■ Try it
Return the entries below word for word. No picture belongs in the copy.

■ Dataset entries
▬▬▬▬▬▬
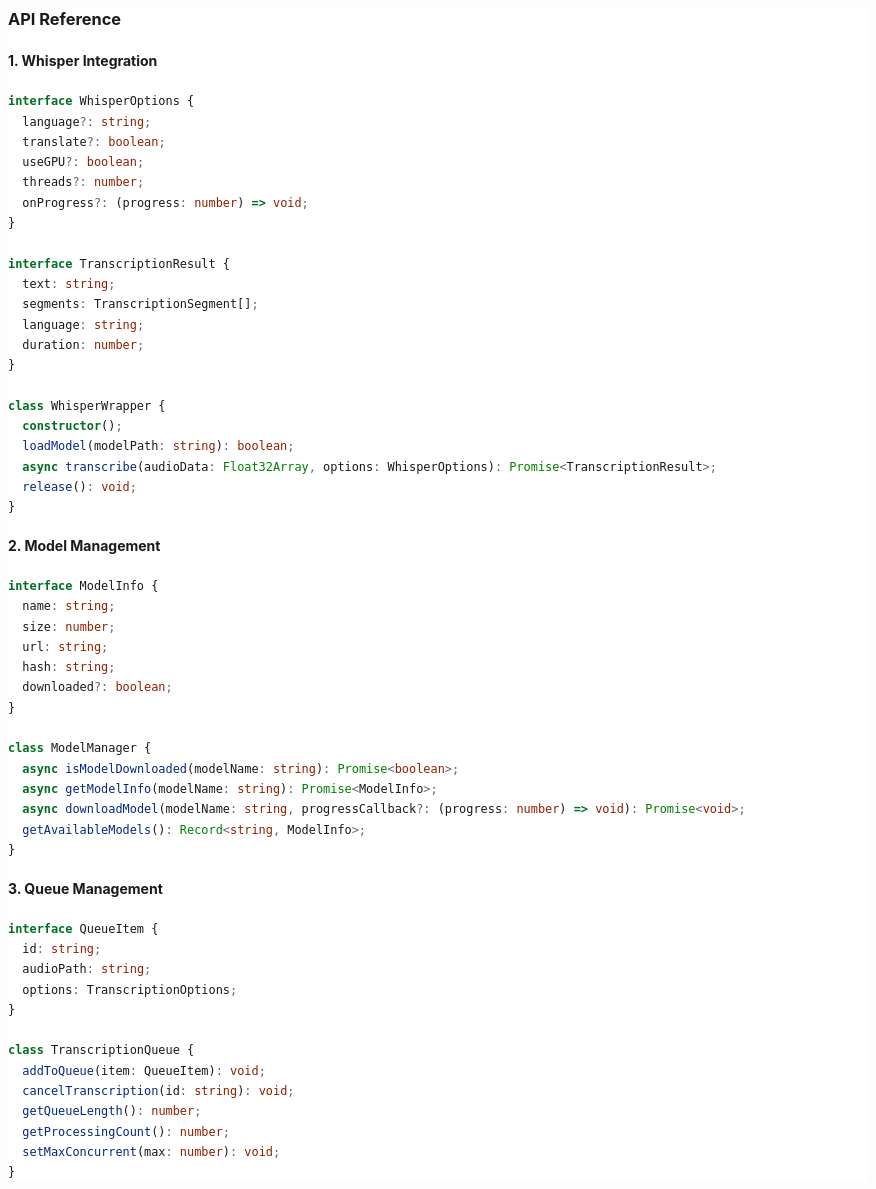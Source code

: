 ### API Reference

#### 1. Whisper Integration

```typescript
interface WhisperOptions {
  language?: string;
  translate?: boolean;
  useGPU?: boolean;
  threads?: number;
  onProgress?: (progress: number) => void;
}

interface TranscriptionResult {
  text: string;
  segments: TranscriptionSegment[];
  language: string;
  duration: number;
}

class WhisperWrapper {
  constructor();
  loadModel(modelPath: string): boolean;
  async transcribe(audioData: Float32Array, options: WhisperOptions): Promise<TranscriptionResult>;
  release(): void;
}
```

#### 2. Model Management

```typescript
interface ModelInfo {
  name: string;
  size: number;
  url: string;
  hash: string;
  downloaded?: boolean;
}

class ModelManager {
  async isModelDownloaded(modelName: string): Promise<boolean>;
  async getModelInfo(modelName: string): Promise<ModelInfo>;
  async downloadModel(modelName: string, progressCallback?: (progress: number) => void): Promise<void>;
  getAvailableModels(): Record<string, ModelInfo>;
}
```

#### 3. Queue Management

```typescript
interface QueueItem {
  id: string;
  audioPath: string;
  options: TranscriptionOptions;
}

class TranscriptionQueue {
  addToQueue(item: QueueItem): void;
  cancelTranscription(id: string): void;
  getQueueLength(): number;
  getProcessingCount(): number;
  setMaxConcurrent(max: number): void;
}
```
▬▬▬▬▬▬
■ Your solution
Source code

: ### API Reference

#### 1. Whisper Integration

```typescript
interface WhisperOptions {
  language?: string;
  translate?: boolean;
  useGPU?: boolean;
  threads?: number;
  onProgress?: (progress: number) => void;
}

interface TranscriptionResult {
  text: string;
  segments: TranscriptionSegment[];
  language: string;
  duration: number;
}

class WhisperWrapper {
  constructor();
  loadModel(modelPath: string): boolean;
  async transcribe(audioData: Float32Array, options: WhisperOptions): Promise<TranscriptionResult>;
  release(): void;
}
```

#### 2. Model Management

```typescript
interface ModelInfo {
  name: string;
  size: number;
  url: string;
  hash: string;
  downloaded?: boolean;
}

class ModelManager {
  async isModelDownloaded(modelName: string): Promise<boolean>;
  async getModelInfo(modelName: string): Promise<ModelInfo>;
  async downloadModel(modelName: string, progressCallback?: (progress: number) => void): Promise<void>;
  getAvailableModels(): Record<string, ModelInfo>;
}
```

#### 3. Queue Management

```typescript
interface QueueItem {
  id: string;
  audioPath: string;
  options: TranscriptionOptions;
}

class TranscriptionQueue {
  addToQueue(item: QueueItem): void;
  cancelTranscription(id: string): void;
  getQueueLength(): number;
  getProcessingCount(): number;
  setMaxConcurrent(max: number): void;
}
```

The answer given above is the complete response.